28:寝落ち
……はっ!寝ちゃった。……やらかしたなぁ。メークはしてないからいいんだけどさ、やっぱり、毎日お風呂には入りたいよね。
たぶん、おとといから昨日にかけて全く寝ていなかったから、寝落ちたんだと思う。
すっかり朝だ。
しょうがない。衣装のポケットに入っていた香水で体臭をごまかすか。そんなににおわないだろうけど、少しのエチケットはしておきたい。
まぁ、お風呂に入る習慣がないのか、男性の冒険者は汗臭いにおいを振りまいている人がたまにいるけど……。
「ミネコさん、おはようございます。
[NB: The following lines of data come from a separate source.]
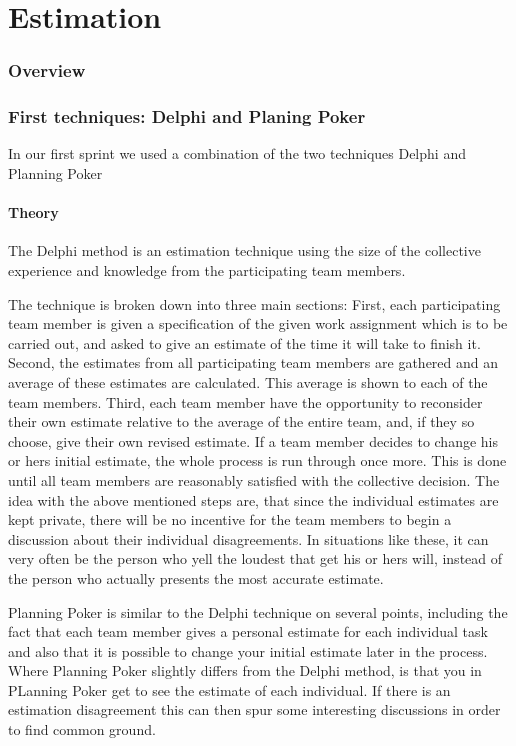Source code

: \part{Estimation}
\section{Overview}
\section{First techniques: Delphi and Planing Poker}
In our first sprint we used a combination of the two techniques Delphi and Planning Poker

\subsection{Theory}


The Delphi method is an estimation technique using the size of the collective experience and knowledge from the participating team members.

The technique is broken down into three main sections:
First, each participating team member is given a specification of the given work assignment which is to be carried out, and asked to give an estimate of the time it will take to finish it.
Second, the estimates from all participating team members are gathered and an average of these estimates are calculated. This average is shown to each of the team members.
Third, each team member have the opportunity to reconsider their own estimate relative to the average of the entire team, and, if they so choose, give their own revised estimate.
If a team member decides to change his or hers initial estimate, the whole process is run through once more. This is done until all team members are reasonably satisfied with the collective decision. 
The idea with the above mentioned steps are, that since the individual estimates are kept private, there will be no incentive for the team members to begin a discussion about their individual disagreements. In situations like these, it can very often be the person who yell the loudest that get his or hers will, instead of the person who actually presents the most accurate estimate.


Planning Poker is similar to the Delphi technique on several points, including the fact that each team member gives a personal estimate for each individual task and also that it is possible to change your initial estimate later in the process. Where Planning Poker slightly differs from the Delphi method, is that you in PLanning Poker get to see the estimate of each individual. If there is an estimation disagreement this can then spur some interesting discussions in order to find common ground.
朝食をお持ちしますので、席でお待ちください」
なんていうか、いつも通りの朝って感じになってきた気がする。2日目に泊まらせてもらって以降、ずっとこんな感じ。
ただ、朝食については、日替わりで、今日は、トーストに目玉焼きと、久々な感じがする朝ごはん。今までに肉系が多かったから少し胃もたれしている感覚もある。
たまには、魚でも食べたいなとさえ思ってしまう。
まぁ、いろいろ事情があるんだろうから仕方ないけど、やっぱり食べてみたいな。とも思ってしまう。
とりあえず、これを食べた後、貿易ギルドに行こうか。
「あら、朝早いのね。今日はどうするの?また南の森へ行くつもり?」
ご飯を食べていると、まだ同じ宿に泊まっているらしいウェルメンさんが階段から降りてきた。
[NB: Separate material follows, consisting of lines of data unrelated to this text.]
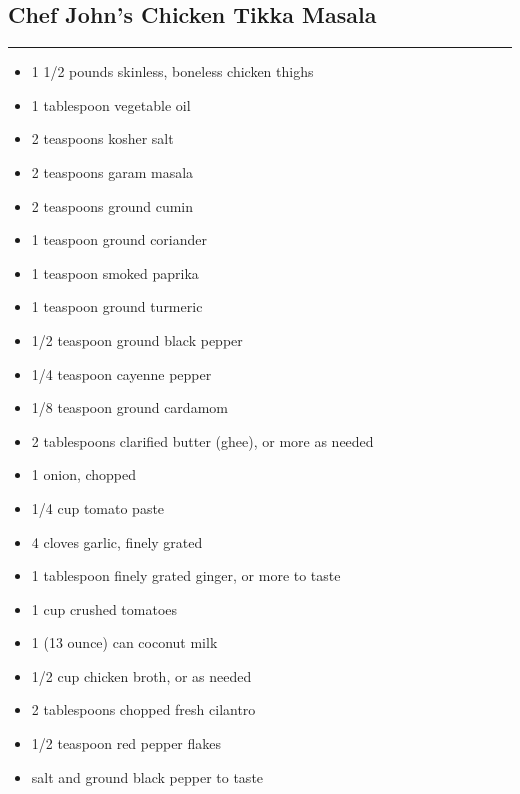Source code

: \documentclass{article}
\begin{document}
\subsection{Chef John's Chicken Tikka Masala} 
\noindent\rule[0.5ex]{\linewidth}{1pt}

\begin{framed}
\begin{itemize}
    \item 1 1/2 pounds skinless, boneless chicken thighs
    \item 1 tablespoon vegetable oil
    \item 2 teaspoons kosher salt
    \item 2 teaspoons garam masala
    \item 2 teaspoons ground cumin
    \item 1 teaspoon ground coriander
    \item 1 teaspoon smoked paprika
    \item 1 teaspoon ground turmeric
    \item 1/2 teaspoon ground black pepper
    \item 1/4 teaspoon cayenne pepper
    \item 1/8 teaspoon ground cardamom
    \item 2 tablespoons clarified butter (ghee), or more as needed
    \item 1 onion, chopped
    \item 1/4 cup tomato paste
    \item 4 cloves garlic, finely grated
    \item 1 tablespoon finely grated ginger, or more to taste
    \item 1 cup crushed tomatoes
    \item 1 (13 ounce) can coconut milk
    \item 1/2 cup chicken broth, or as needed
    \item 2 tablespoons chopped fresh cilantro
    \item 1/2 teaspoon red pepper flakes
    \item salt and ground black pepper to taste
\end{itemize}
\end{framed}
\end{document}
「南の森はちょっとね~。それに、今日はやりたいことがあるから、街の中で過ごす予定」
「そう。あなたの狩りをもっと見たかったんだけど、まぁ、それなら仕方ないわね。またあなたの狩りを見せてね」
そういうと、ウェルメンさんは、ご飯も食べずに外へ行ってしまった。
「やっぱり、冒険者の皆さんは朝が早いですね~。依頼の争奪戦があるからでしょうけど」
「依頼の争奪戦?」
「はい。冒険者ギルドでは、毎朝、掲示板に張り出される依頼が変わるらしくて、クリア報酬がいいものだったり、依頼の内容が簡単なものがあったりするらしいんです。で、そんな人気なものから依頼が受注されていくんで、みなさん朝早くから冒険者ギルドに向かうんです」
「で、1日クエストに頑張って、夜遅くに帰ってくるわけね」
「そういうことです。直接宿に帰ってくるわけじゃなくて、冒険者ギルドによってから帰ってくる人が大半なので、朝早い時間と、夕方から夜にかけての時間帯が意外とギルドが混むんですよね」
なるほどね。だから、昨日も気にはならなかったけど、少し混んでいたわけか。まぁ、私にはたっぷり時間があるわけだし、あまり気にすることはないかな。
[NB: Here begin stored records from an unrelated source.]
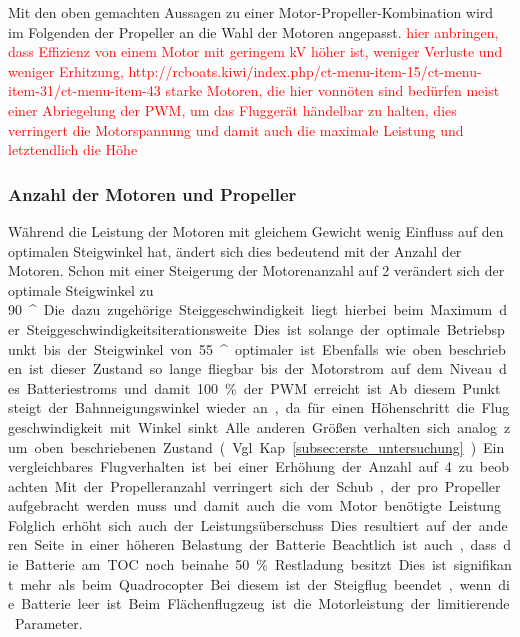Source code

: Mit den oben gemachten Aussagen zu einer Motor-Propeller-Kombination wird im Folgenden der Propeller an die Wahl der Motoren angepasst.
\textcolor{red}{hier anbringen, dass Effizienz von einem Motor mit geringem kV höher ist, weniger Verluste und weniger Erhitzung, 
http://rcboats.kiwi/index.php/ct-menu-item-15/ct-menu-item-31/ct-menu-item-43}
\textcolor{red}{starke Motoren, die hier vonnöten sind bedürfen meist einer Abriegelung der PWM, um das Fluggerät händelbar zu halten, dies verringert die Motorspannung und damit auch die maximale Leistung und letztendlich die Höhe}


\subsubsection{Anzahl der Motoren und Propeller}
Während die Leistung der Motoren mit gleichem Gewicht wenig Einfluss auf den optimalen Steigwinkel hat, ändert sich dies bedeutend mit der Anzahl der Motoren. Schon mit einer Steigerung der Motorenanzahl auf 2 verändert sich der optimale Steigwinkel zu \SI{90}{^\circ}. Die dazu zugehörige Steiggeschwindigkeit liegt hierbei beim Maximum der Steiggeschwindigkeitsiterationsweite. Dies ist solange der optimale Betriebspunkt bis der Steigwinkel von \SI{55}{^\circ} optimaler ist.
Ebenfalls wie oben beschrieben ist dieser Zustand so lange fliegbar bis der Motorstrom auf dem Niveau des Batteriestroms und damit \SI{100}{\%} der PWM erreicht ist. Ab diesem Punkt steigt der Bahnneigungswinkel wieder an, da für einen Höhenschritt die Fluggeschwindigkeit mit Winkel sinkt. Alle anderen Größen verhalten sich analog zum oben beschriebenen Zustand (Vgl. Kap. \ref{subsec:erste_untersuchung}). Ein vergleichbares Flugverhalten ist bei einer Erhöhung der Anzahl auf 4 zu beobachten.
Mit der Propelleranzahl verringert sich der Schub, der pro Propeller aufgebracht werden muss und damit auch die vom Motor benötigte Leistung. Folglich erhöht sich auch der Leistungsüberschuss. Dies resultiert auf der anderen Seite in einer höheren Belastung der Batterie. Beachtlich ist auch, dass die Batterie am TOC noch beinahe \SI{50}{\%} Restladung besitzt. Dies ist signifikant mehr als beim Quadrocopter. Bei diesem ist der Steigflug beendet, wenn die Batterie leer ist. Beim Flächenflugzeug ist die Motorleistung der limitierende Parameter.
メイランちゃんに教えてもらった後は、ゆっくりと時間を過ごして、適当な時間になってから貿易ギルドに向かう。
「あら、ミネコさん、いらっしゃいませ。今日はどういったご用件で?」
相変わらず、受付カウンターにいるルーイさん。毎日見ている気がするけど、労働基準法に引っかかったりしないのかな。なんて思ったりするけど、疲れている表情は一切ない。よほど仕事が楽しいんだろうな。
「いろいろ芸者として活動するうえで、歌と舞が練習できる場所が欲しいなぁと思って。できれば、周りに誰もいない一軒家があれば一番うれしいんだけど……」
「そうですね……。基本的に、城から遠くなれば遠くなるほど、賃貸料は安くなりますが、ミネコさんの場合だと、ランクが最底辺なので、どうしましょう。ってところなんですよね。あっと、直接、担当のものと話をしてもらえばいいと思うんで、呼んできますね。少しだけお待ちください」
ルーイさんはそういうと、奥に引っ込み、数分してからひとりの女性を連れて戻ってきた。
「初めまして。あなたがお部屋を探している芸者の子ね。ルーイから一通りの話は聞いているけど、改めてあそこで聞かせて頂戴ね」
そういって、ルーイさんより少し年上に見える女性は、私の手を引っ張り、空いていたテーブルに連れていく。
その手には大きなファイル。この中にいろんなものが入っているんだろうな。なんて思いながら、されるがままに椅子に座らされた。